Nouvelle évolution de la Cadillac Series 62, quatrième génération de la Cadillac apparue en 1949. La politique de Général Motors était de faire constamment évoluer les modèles. Ainsi la troisième génération a été renouvelée en 1954 (voir le modèle 1955).

La finition "Sedan" correspond à une "berline". Si on regarde attentivement cette voiture, elle est bien à quatre portes. La porte arrière est camouflée dans les lignes tortueuses de la caisse si bien que l'œil ne la soupçonne pas. La deuxième photo de profil laisse entrevoir les contours de la porte arrière, et on peut apercevoir la poignée de porte. La finition DeVille devient un niveau à part entière en 1949. A l'origine, il désigne les voitures sans montant central entre les portes. Cette voiture est de la deuxième génération de DeVille dérivée de la Cadillac 62.

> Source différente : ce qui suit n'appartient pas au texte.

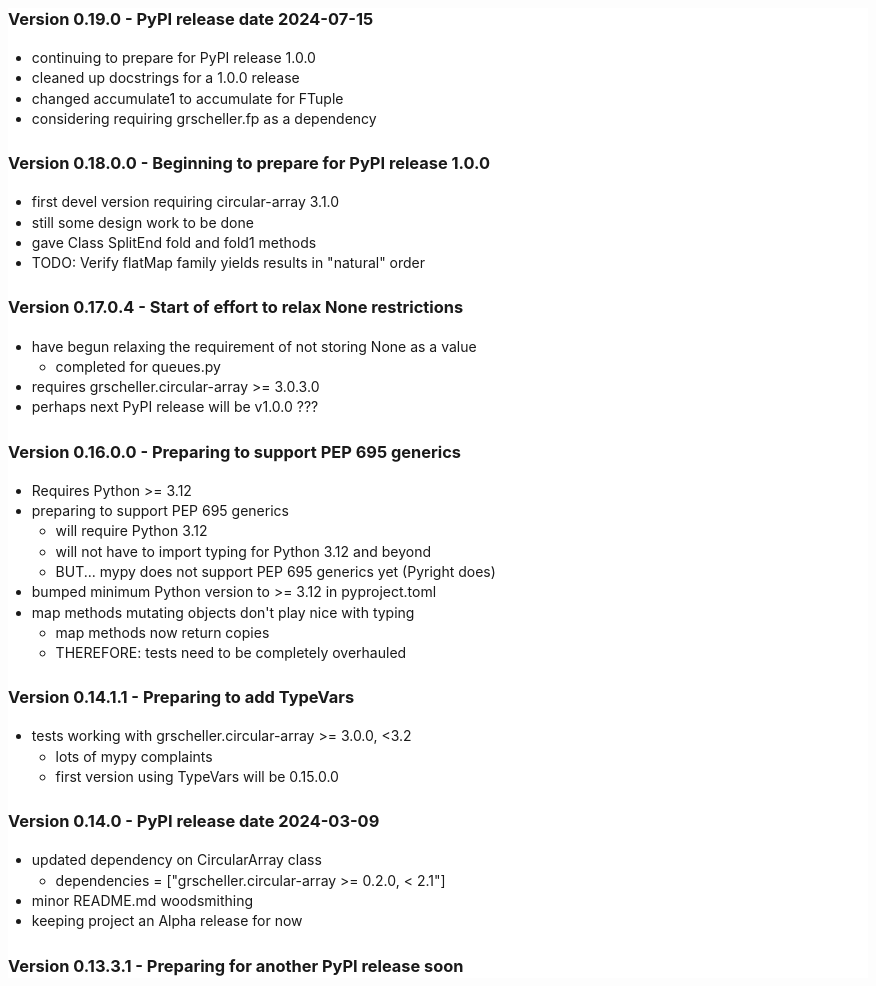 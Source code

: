 ### Version 0.19.0 - PyPI release date 2024-07-15

- continuing to prepare for PyPI release 1.0.0
- cleaned up docstrings for a 1.0.0 release
- changed accumulate1 to accumulate for FTuple
- considering requiring grscheller.fp as a dependency

### Version 0.18.0.0 - Beginning to prepare for PyPI release 1.0.0

- first devel version requiring circular-array 3.1.0
- still some design work to be done
- gave Class SplitEnd fold and fold1 methods
- TODO: Verify flatMap family yields results in "natural" order

### Version 0.17.0.4 - Start of effort to relax None restrictions

- have begun relaxing the requirement of not storing None as a value
  - completed for queues.py
- requires grscheller.circular-array >= 3.0.3.0
- perhaps next PyPI release will be v1.0.0 ???

### Version 0.16.0.0 - Preparing to support PEP 695 generics

- Requires Python >= 3.12
- preparing to support PEP 695 generics
  - will require Python 3.12
  - will not have to import typing for Python 3.12 and beyond
  - BUT... mypy does not support PEP 695 generics yet (Pyright does)
- bumped minimum Python version to >= 3.12 in pyproject.toml
- map methods mutating objects don't play nice with typing
  - map methods now return copies
  - THEREFORE: tests need to be completely overhauled

### Version 0.14.1.1 - Preparing to add TypeVars

- tests working with grscheller.circular-array >= 3.0.0, \<3.2
  - lots of mypy complaints
  - first version using TypeVars will be 0.15.0.0

### Version 0.14.0 - PyPI release date 2024-03-09

- updated dependency on CircularArray class
  - dependencies = ["grscheller.circular-array >= 0.2.0, < 2.1"]
- minor README.md woodsmithing
- keeping project an Alpha release for now

### Version 0.13.3.1 - Preparing for another PyPI release soon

Sous le capot, c'est l'opulence toute américaine : un énorme V8 de 6 litres gavé par un carburateur quadruple corps développe 285 chevaux (SAE) et un couple extravagant de 45 mkg à 2700 tr/min. C'est que l'engin pèse un peu plus de deux tonnes. La motorisation, les rapports de boite et de pont, lui autorisent la vitesse de pointe d'environ 150 km/h. Mais la vitesse sur les routes ne fait de toute façon pas partie du rêve américain. La tenue de route à ces vitesses est assez aléatoire avec des mouvements de caisse dans tous les sens. C'est surtout l'accélération qui est la principale qualité de ces voitures, et le confort ouaté des profondes banquettes dans le chant du gros V8.

En 1956, cette Sedan DeVille devient la Cadillac le plus vendue cette année là. Au total, ce seront 41 732 exemplaires qui seront vendus sur les 128 452 modèles de la série 62. Après une évolution en 1957 puis en 1958 elle sera remplacée dès 1959 avec la cinquième génération.